══ Input data

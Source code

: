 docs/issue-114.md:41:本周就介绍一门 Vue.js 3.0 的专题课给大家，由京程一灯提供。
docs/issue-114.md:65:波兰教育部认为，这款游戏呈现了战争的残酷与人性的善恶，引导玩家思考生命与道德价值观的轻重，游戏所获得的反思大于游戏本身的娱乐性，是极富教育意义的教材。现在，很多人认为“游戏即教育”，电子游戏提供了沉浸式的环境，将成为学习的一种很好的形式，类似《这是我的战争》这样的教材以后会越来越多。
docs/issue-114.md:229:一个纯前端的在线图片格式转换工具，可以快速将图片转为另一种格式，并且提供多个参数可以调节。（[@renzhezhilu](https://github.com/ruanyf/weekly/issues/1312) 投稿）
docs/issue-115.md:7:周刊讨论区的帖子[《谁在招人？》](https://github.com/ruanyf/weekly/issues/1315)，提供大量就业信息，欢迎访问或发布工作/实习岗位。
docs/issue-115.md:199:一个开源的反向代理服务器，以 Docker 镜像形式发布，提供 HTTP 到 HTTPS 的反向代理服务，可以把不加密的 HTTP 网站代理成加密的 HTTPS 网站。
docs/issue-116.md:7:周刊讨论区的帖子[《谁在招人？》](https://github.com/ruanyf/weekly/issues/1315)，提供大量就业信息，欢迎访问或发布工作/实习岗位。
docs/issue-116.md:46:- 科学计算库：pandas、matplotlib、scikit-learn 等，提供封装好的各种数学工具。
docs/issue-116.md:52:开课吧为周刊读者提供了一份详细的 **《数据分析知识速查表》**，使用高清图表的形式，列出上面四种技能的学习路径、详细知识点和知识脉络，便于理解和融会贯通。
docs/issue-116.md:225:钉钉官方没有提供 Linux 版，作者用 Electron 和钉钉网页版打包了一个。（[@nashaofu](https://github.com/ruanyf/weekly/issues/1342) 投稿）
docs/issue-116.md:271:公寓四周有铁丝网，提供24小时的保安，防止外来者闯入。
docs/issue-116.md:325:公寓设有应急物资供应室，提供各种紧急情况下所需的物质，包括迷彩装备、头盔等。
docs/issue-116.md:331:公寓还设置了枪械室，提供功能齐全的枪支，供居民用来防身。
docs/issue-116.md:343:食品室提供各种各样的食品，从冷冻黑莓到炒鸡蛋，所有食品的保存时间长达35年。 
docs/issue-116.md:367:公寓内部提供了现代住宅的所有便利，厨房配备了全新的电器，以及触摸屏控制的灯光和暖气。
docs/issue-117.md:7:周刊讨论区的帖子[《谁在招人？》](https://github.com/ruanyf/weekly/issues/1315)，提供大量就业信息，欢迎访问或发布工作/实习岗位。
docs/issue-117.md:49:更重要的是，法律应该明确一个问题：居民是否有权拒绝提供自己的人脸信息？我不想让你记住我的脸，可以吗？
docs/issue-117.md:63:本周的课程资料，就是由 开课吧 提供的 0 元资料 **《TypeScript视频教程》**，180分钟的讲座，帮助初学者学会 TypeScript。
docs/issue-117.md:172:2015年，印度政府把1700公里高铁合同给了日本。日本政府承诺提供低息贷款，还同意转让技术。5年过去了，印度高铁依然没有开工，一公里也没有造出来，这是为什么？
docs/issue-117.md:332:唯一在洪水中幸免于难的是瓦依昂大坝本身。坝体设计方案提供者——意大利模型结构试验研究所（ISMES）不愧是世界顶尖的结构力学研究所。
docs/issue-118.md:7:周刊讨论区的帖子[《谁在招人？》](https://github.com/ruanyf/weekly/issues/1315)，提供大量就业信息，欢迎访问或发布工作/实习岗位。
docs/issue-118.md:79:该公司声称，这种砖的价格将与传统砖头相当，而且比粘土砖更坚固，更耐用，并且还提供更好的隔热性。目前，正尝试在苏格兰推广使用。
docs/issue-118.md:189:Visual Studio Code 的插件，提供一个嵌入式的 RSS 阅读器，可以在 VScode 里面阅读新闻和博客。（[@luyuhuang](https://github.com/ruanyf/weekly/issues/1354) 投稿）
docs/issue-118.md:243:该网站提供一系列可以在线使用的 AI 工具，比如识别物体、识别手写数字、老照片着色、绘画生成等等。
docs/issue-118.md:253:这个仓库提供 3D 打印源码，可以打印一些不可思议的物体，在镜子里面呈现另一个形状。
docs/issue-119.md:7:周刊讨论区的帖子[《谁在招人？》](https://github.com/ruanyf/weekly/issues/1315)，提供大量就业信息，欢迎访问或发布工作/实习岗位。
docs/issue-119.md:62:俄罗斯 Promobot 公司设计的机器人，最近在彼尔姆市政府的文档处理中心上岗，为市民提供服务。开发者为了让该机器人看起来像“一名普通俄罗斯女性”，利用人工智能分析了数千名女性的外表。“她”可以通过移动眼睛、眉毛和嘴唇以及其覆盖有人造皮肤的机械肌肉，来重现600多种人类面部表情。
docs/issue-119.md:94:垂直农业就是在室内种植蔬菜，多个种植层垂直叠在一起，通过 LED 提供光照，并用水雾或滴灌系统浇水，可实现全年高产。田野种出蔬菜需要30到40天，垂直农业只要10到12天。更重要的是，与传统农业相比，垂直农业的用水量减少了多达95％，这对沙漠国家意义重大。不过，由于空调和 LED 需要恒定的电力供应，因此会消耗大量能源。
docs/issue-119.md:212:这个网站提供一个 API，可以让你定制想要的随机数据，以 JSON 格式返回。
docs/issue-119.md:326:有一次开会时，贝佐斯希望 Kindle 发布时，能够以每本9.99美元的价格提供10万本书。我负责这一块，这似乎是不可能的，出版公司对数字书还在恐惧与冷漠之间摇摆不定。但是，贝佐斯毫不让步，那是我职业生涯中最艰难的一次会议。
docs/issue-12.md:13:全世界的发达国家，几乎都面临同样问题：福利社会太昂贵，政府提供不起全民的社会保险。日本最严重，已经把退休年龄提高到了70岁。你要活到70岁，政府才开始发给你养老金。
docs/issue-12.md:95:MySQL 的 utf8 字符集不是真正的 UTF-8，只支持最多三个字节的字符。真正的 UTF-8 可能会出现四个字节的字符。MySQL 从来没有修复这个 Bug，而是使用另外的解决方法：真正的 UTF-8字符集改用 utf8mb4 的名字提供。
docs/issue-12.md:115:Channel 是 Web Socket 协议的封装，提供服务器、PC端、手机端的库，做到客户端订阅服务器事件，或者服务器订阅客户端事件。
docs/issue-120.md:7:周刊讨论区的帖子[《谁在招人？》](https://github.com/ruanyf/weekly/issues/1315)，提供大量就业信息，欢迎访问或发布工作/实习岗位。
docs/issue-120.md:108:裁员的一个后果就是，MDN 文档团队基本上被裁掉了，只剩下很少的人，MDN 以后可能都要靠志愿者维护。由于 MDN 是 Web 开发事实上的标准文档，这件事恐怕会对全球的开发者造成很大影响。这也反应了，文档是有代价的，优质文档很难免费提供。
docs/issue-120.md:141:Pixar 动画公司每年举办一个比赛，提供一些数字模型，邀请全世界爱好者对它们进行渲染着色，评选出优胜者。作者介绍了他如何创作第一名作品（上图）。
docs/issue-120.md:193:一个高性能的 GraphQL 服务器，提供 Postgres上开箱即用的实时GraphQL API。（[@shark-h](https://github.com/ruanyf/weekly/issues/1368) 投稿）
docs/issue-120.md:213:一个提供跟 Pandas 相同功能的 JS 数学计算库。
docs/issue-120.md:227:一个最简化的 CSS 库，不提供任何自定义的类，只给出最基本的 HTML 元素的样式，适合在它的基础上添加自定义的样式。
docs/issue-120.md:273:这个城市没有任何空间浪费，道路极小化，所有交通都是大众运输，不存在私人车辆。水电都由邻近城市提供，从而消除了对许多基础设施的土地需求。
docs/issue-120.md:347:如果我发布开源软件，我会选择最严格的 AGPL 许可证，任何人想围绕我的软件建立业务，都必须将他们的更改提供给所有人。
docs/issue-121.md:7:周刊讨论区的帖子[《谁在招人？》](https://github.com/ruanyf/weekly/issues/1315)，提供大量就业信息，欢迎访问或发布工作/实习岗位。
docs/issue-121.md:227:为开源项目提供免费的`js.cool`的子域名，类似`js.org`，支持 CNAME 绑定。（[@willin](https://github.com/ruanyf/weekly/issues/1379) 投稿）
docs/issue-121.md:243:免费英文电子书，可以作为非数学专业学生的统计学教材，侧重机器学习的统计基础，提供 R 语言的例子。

════

• _Activity_: The total wanted is the number of lines in the entries above that contain "周刊讨论区的帖子". Give it alone.

• _Answer box_: 7